Delayed cardiac repolarization and fatal proarrhythmia have been linked to block of the repolarizing current, Ikr or hERG (human ether-a-go-go related gene) current. Thus, determining the potency of hERG block is critical in evaluating cardiac safety during preclinical development. Hydroxypropyl beta-cyclodextrins (HbetaC) are cyclic oligosaccharides used to enhance drug solubility. To evaluate the utility of HbetaC to enhance drug solubility in hERG screening assays, we studied the effect of HbetaC on hERG current and the sensitivity of the hERG assay to 3 structurally different hERG blocking drugs using whole-cell voltage clamp technique and HEK-293 cells expressing the hERG channel.

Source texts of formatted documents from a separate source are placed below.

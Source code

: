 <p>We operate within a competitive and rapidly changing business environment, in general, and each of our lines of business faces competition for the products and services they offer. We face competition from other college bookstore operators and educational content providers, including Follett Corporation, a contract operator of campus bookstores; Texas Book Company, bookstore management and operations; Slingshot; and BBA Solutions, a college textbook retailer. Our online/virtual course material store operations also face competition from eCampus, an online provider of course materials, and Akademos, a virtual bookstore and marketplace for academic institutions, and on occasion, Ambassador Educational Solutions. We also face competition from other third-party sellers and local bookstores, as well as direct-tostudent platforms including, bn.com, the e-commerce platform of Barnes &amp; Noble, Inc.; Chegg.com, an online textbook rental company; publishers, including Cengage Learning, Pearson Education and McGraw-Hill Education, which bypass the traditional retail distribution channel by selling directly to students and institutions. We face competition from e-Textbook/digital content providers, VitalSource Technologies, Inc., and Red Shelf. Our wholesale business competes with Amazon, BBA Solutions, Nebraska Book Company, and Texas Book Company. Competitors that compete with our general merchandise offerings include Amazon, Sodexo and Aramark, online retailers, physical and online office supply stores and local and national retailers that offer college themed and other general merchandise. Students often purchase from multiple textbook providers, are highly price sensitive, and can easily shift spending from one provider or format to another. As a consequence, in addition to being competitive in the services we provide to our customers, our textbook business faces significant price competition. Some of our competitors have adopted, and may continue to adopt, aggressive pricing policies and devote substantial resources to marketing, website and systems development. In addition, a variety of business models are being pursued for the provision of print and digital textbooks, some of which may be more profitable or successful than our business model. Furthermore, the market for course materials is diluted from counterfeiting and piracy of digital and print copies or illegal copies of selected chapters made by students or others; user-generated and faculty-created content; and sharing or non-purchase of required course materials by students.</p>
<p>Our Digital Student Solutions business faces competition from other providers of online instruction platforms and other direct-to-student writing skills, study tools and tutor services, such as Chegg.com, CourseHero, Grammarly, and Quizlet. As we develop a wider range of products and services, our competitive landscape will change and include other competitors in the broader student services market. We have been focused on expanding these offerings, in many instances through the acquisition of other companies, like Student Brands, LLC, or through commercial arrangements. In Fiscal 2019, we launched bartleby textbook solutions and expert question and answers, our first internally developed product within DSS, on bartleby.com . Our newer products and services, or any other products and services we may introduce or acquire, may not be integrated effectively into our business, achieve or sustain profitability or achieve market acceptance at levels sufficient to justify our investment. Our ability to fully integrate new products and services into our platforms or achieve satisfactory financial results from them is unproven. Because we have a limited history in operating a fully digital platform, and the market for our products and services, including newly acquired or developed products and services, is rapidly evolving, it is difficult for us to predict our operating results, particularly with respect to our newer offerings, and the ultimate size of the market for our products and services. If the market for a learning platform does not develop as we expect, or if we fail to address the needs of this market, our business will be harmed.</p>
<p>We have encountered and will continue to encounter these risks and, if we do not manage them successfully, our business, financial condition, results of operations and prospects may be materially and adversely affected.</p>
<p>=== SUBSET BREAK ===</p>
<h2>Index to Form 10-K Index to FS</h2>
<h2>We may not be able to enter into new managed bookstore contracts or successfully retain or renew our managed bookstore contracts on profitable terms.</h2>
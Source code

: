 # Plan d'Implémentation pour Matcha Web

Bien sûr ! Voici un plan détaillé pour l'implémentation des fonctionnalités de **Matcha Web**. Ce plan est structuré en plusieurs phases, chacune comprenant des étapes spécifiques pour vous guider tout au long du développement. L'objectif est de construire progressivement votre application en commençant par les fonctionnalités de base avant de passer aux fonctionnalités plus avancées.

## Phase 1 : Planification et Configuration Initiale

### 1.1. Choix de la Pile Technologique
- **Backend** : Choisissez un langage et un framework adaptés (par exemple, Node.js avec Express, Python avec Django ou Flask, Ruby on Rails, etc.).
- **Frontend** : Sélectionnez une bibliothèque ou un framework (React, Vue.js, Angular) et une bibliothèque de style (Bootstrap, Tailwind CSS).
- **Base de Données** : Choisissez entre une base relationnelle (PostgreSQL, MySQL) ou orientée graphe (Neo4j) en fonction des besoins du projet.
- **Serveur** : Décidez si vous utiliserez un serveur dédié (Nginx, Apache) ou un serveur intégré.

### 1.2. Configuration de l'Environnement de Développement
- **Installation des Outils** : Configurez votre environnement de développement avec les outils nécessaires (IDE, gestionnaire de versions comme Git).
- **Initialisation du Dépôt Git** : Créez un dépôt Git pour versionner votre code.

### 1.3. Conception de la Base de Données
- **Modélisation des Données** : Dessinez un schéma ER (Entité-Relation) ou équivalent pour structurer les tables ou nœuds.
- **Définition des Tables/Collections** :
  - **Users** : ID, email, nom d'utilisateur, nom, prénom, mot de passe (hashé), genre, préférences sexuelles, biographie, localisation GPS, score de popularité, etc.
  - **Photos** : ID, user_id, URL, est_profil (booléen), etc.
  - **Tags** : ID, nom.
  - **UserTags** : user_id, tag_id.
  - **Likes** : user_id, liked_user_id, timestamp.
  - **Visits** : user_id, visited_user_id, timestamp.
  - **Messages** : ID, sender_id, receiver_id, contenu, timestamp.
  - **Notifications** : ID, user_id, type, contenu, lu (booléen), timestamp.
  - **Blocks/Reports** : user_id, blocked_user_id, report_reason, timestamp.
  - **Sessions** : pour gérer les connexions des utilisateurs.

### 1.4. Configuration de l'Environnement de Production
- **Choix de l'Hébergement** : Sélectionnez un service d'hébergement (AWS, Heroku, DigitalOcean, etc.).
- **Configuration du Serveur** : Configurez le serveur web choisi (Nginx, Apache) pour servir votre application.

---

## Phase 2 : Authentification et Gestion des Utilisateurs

HbetaC inhibited hERG activation and tail current and accelerated current deactivation in a concentration-dependent manner. HbetaC (6%) reduced the apparent potency of block by terfenadine (IC50 12000 nM vs 45 nM), cisapride (IC50 281 nM vs 28 nM), and E-4031 (163 nM vs 26 nM). Reduced potency of block was consistent with loss of activity as a result of complexation with HbetaC by terfenadine and cisapride (demonstrated in solubility studies) and interactions with HbetaC by E-4031 (demonstrated in absorbance studies). These results demonstrate that HbetaC is an unsuitable agent for enhancing compound solubility in the in vitro hERG current assay and may mask drug effects, allowing potentially dangerous drugs to advance into clinical development.